[Available data]

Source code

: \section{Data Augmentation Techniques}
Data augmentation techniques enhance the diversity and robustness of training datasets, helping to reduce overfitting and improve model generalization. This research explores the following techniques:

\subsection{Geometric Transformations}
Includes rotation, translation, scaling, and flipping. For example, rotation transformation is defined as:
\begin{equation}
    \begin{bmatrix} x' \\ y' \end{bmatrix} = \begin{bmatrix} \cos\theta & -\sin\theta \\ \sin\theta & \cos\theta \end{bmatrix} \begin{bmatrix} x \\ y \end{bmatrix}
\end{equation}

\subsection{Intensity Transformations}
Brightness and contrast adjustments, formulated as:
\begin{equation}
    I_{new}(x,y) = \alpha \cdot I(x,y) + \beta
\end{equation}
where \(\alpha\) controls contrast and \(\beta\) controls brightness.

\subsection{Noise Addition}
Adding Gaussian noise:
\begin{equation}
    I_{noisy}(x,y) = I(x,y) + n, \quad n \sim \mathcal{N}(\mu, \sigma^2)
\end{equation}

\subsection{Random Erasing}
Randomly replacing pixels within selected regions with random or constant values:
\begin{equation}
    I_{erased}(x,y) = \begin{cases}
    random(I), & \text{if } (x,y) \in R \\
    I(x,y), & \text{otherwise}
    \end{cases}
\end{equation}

[/Available data]
[Available data]

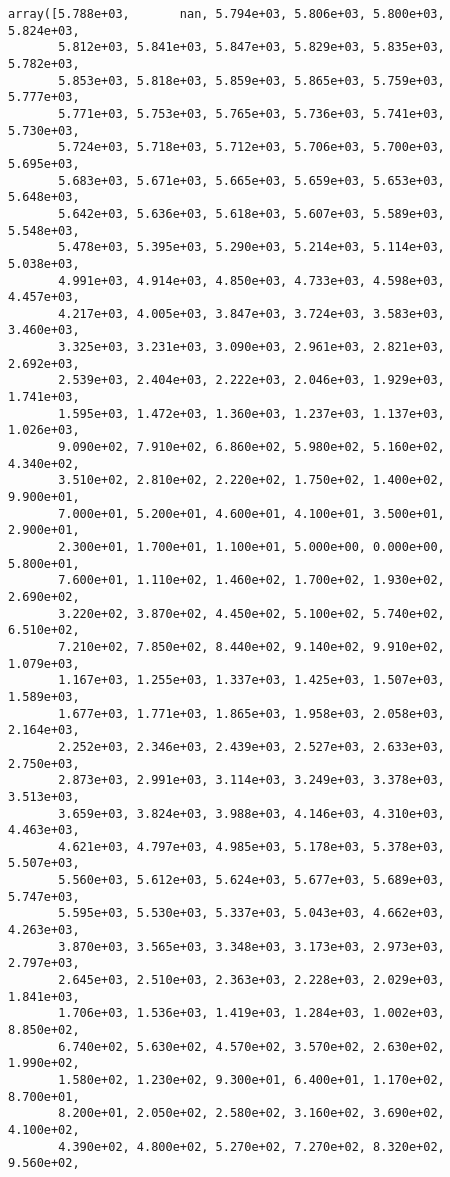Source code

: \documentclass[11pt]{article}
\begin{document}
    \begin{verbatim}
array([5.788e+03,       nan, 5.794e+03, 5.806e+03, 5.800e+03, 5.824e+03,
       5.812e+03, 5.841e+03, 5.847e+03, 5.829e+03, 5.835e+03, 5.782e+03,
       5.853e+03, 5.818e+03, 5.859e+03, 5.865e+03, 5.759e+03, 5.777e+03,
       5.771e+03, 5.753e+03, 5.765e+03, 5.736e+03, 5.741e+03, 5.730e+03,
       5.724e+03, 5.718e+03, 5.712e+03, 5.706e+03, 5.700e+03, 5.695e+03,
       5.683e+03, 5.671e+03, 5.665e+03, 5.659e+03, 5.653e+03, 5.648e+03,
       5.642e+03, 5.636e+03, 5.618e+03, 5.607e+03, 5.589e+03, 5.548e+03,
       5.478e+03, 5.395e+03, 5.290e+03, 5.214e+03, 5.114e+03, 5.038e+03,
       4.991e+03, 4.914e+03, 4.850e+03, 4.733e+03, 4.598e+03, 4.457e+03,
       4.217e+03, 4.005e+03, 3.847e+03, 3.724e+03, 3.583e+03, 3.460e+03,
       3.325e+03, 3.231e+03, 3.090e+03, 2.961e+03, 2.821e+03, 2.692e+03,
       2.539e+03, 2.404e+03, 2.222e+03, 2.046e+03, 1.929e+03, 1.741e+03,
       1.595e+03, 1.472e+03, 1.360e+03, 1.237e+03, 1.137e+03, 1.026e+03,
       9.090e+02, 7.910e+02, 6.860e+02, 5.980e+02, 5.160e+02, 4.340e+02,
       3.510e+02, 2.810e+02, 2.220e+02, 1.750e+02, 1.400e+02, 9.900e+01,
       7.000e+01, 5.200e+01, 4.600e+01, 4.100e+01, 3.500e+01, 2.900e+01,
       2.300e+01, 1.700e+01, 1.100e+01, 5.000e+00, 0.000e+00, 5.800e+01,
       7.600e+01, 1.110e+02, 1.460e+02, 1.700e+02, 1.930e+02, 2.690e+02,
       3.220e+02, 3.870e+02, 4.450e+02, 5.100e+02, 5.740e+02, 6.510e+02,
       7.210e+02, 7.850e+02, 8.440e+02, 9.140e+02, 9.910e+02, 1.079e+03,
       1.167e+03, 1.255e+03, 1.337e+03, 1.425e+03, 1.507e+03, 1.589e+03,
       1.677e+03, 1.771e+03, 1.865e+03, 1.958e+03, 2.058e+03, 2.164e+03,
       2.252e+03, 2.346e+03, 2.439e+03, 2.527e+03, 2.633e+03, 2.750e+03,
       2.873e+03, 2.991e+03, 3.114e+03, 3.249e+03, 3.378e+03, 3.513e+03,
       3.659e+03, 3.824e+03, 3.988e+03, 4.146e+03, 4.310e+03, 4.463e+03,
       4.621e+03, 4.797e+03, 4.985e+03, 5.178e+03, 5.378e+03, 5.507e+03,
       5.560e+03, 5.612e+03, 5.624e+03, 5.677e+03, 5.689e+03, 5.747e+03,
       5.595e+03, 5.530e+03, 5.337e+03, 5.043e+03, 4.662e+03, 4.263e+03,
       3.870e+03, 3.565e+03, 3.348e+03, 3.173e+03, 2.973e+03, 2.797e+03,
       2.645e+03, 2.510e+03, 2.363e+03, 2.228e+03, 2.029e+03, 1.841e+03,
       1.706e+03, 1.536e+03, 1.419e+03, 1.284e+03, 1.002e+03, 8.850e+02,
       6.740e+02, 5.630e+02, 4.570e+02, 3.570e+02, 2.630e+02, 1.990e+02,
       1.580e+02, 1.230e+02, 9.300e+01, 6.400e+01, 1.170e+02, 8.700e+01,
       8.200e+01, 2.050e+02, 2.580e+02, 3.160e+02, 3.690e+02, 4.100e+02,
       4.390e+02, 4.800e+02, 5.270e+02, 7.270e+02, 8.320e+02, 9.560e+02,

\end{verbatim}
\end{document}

[/Available data]

Scan the records above, then copy out each line that mentions "subsection".

**Output of the task**
\subsection{Geometric Transformations}
\subsection{Intensity Transformations}
\subsection{Noise Addition}
\subsection{Random Erasing}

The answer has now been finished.